Éstas son las primeras líneas de su obra: “Desde el 13 de abril de 1989 se me conoce con varios alias, apodos o sobrenombres: la Sacerdotisa, la Madrina, la Concubina del Diablo, la Narcofanática y la Narcosatánica. O, simplemente, Satánica. A partir de ese día, y a lo largo de dos meses, los medios de comunicación, nacionales e internacionales, difundieron mi nombre, mi imagen y mi vinculación con el cubano-norteamericano Adolfo de Jesús Constanzo, alias El Padrino”.
Sara ha respondido diversas entrevistas desde el presidio, entre ellas, una para Univisión, que influyó en el guion de la serie Capadocia (HBO, 2008).

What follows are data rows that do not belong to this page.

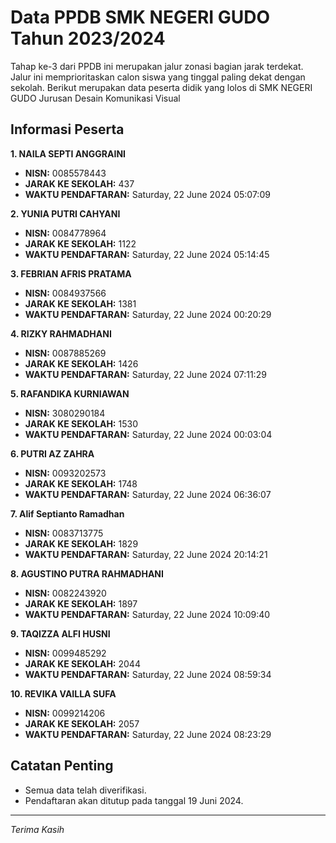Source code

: # Data PPDB SMK NEGERI GUDO Tahun 2023/2024
Tahap ke-3 dari PPDB ini merupakan jalur zonasi bagian jarak terdekat. Jalur ini memprioritaskan calon siswa yang tinggal paling dekat dengan sekolah.
Berikut merupakan data peserta didik yang lolos di SMK NEGERI GUDO Jurusan Desain Komunikasi Visual

## Informasi Peserta 
**1. NAILA SEPTI ANGGRAINI**
- **NISN:** 0085578443
- **JARAK KE SEKOLAH:** 437
- **WAKTU PENDAFTARAN:** Saturday, 22 June 2024 05:07:09

**2. YUNIA PUTRI CAHYANI**
- **NISN:** 0084778964
- **JARAK KE SEKOLAH:** 1122
- **WAKTU PENDAFTARAN:** Saturday, 22 June 2024 05:14:45

**3. FEBRIAN AFRIS PRATAMA**
- **NISN:** 0084937566
- **JARAK KE SEKOLAH:** 1381
- **WAKTU PENDAFTARAN:** Saturday, 22 June 2024 00:20:29

**4. RIZKY RAHMADHANI**
- **NISN:** 0087885269
- **JARAK KE SEKOLAH:** 1426
- **WAKTU PENDAFTARAN:** Saturday, 22 June 2024 07:11:29

**5. RAFANDIKA KURNIAWAN**
- **NISN:** 3080290184
- **JARAK KE SEKOLAH:** 1530
- **WAKTU PENDAFTARAN:** Saturday, 22 June 2024 00:03:04

**6. PUTRI AZ  ZAHRA**
- **NISN:** 0093202573
- **JARAK KE SEKOLAH:** 1748
- **WAKTU PENDAFTARAN:** Saturday, 22 June 2024 06:36:07

**7. Alif Septianto Ramadhan**
- **NISN:** 0083713775
- **JARAK KE SEKOLAH:** 1829
- **WAKTU PENDAFTARAN:** Saturday, 22 June 2024 20:14:21

**8. AGUSTINO PUTRA RAHMADHANI**
- **NISN:** 0082243920
- **JARAK KE SEKOLAH:** 1897
- **WAKTU PENDAFTARAN:** Saturday, 22 June 2024 10:09:40

**9. TAQIZZA ALFI HUSNI**
- **NISN:** 0099485292
- **JARAK KE SEKOLAH:** 2044
- **WAKTU PENDAFTARAN:** Saturday, 22 June 2024 08:59:34

**10. REVIKA VAILLA SUFA**
- **NISN:** 0099214206
- **JARAK KE SEKOLAH:** 2057
- **WAKTU PENDAFTARAN:** Saturday, 22 June 2024 08:23:29

## Catatan Penting

- Semua data telah diverifikasi.
- Pendaftaran akan ditutup pada tanggal 19 Juni 2024.
---
_Terima Kasih_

En el 2000, afirmó para La Jornada creer en Dios, haber sido católica y estar interesada en diversas religiones además de la santería, mas no pertenecer a ninguna. Al preguntarle sobre su libro, comentó, desde el Reclusorio Preventivo Femenil Oriente, que todo lo que escribió era verídico y que quizá después escribiría ficción. Sobre Constanzo, afirmó que a pesar de que él pudo haberla matado en diversas ocasiones, nunca lo hizo, y que lo recordaba constantemente. A la pregunta de si desearía poder olvidarlo, respondió: “A veces juego a odiarlo. Pero no lo consigo”.

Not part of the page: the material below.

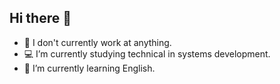 ## Hi there 👋

- 🪪 I don't currently work at anything.
- 💻 I’m currently studying technical in systems development.
- 🌱 I’m currently learning English.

En 2004, en una entrevista con John Carlin, de El País, Sara relató haberse vinculado con Constanzo debido a su rango de sacerdote en la santería y por su dinero y poder. También, que él mismo la “bautizó” con la sangre de dos animales sacrificados para poder formar parte de la secta. Negó haber involucrado el homicidio en sus rituales y cualquier vínculo con el narcotráfico.

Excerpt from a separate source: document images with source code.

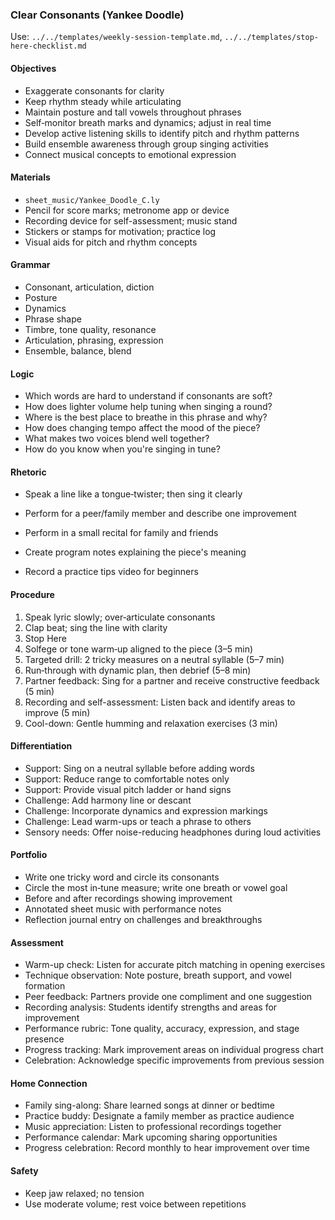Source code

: ### Clear Consonants (Yankee Doodle)

Use: `../../templates/weekly-session-template.md`, `../../templates/stop-here-checklist.md`

#### Objectives
- Exaggerate consonants for clarity
- Keep rhythm steady while articulating
- Maintain posture and tall vowels throughout phrases
- Self‑monitor breath marks and dynamics; adjust in real time
- Develop active listening skills to identify pitch and rhythm patterns
- Build ensemble awareness through group singing activities
- Connect musical concepts to emotional expression
#### Materials
- `sheet_music/Yankee_Doodle_C.ly`
- Pencil for score marks; metronome app or device
- Recording device for self-assessment; music stand
- Stickers or stamps for motivation; practice log
- Visual aids for pitch and rhythm concepts
#### Grammar
- Consonant, articulation, diction
- Posture
- Dynamics
- Phrase shape
- Timbre, tone quality, resonance
- Articulation, phrasing, expression
- Ensemble, balance, blend
#### Logic
- Which words are hard to understand if consonants are soft?
- How does lighter volume help tuning when singing a round?
- Where is the best place to breathe in this phrase and why?
- How does changing tempo affect the mood of the piece?
- What makes two voices blend well together?
- How do you know when you're singing in tune?
#### Rhetoric
- Speak a line like a tongue‑twister; then sing it clearly
- Perform for a peer/family member and describe one improvement

- Perform in a small recital for family and friends
- Create program notes explaining the piece's meaning
- Record a practice tips video for beginners
#### Procedure
1) Speak lyric slowly; over‑articulate consonants
2) Clap beat; sing the line with clarity
3) Stop Here
4) Solfege or tone warm‑up aligned to the piece (3–5 min)
5) Targeted drill: 2 tricky measures on a neutral syllable (5–7 min)
6) Run‑through with dynamic plan, then debrief (5–8 min)
7) Partner feedback: Sing for a partner and receive constructive feedback (5 min)
8) Recording and self-assessment: Listen back and identify areas to improve (5 min)
9) Cool-down: Gentle humming and relaxation exercises (3 min)

#### Differentiation
- Support: Sing on a neutral syllable before adding words
- Support: Reduce range to comfortable notes only
- Support: Provide visual pitch ladder or hand signs
- Challenge: Add harmony line or descant
- Challenge: Incorporate dynamics and expression markings
- Challenge: Lead warm-ups or teach a phrase to others
- Sensory needs: Offer noise-reducing headphones during loud activities
#### Portfolio
- Write one tricky word and circle its consonants
- Circle the most in‑tune measure; write one breath or vowel goal
- Before and after recordings showing improvement
- Annotated sheet music with performance notes
- Reflection journal entry on challenges and breakthroughs

#### Assessment
- Warm-up check: Listen for accurate pitch matching in opening exercises
- Technique observation: Note posture, breath support, and vowel formation
- Peer feedback: Partners provide one compliment and one suggestion
- Recording analysis: Students identify strengths and areas for improvement
- Performance rubric: Tone quality, accuracy, expression, and stage presence
- Progress tracking: Mark improvement areas on individual progress chart
- Celebration: Acknowledge specific improvements from previous session

#### Home Connection
- Family sing-along: Share learned songs at dinner or bedtime
- Practice buddy: Designate a family member as practice audience
- Music appreciation: Listen to professional recordings together
- Performance calendar: Mark upcoming sharing opportunities
- Progress celebration: Record monthly to hear improvement over time
#### Safety
- Keep jaw relaxed; no tension
- Use moderate volume; rest voice between repetitions

<!-- enriched: v1 -->


<!-- expanded: v3 -->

La brutal historia de los narcosatánicos inspiró la película Perdita Durango (Alex de la Iglesia, 1997), en la que dos adolescentes son secuestrados por una atractiva pareja de santeros para sacrificarlos.
A 31 años de los crímenes de los narcosatánicos, Sara, de 55, ha pasado la mayor parte de su juventud recluida y ha defendido su inocencia a lo largo de su recorrido por diversos centros penitenciarios del país, y actualmente purga condena en el penal femenil de Tepepan, donde solicitó su excarcelación para pasar las casi dos décadas que le restan bajo vigilancia.
Su voluntad férrea no ha podido ser doblegada ni con la violencia más extrema, lo que demuestra que su discreción casi total respecto a Constanzo y los crímenes del culto va incluso más allá de lo cognoscible.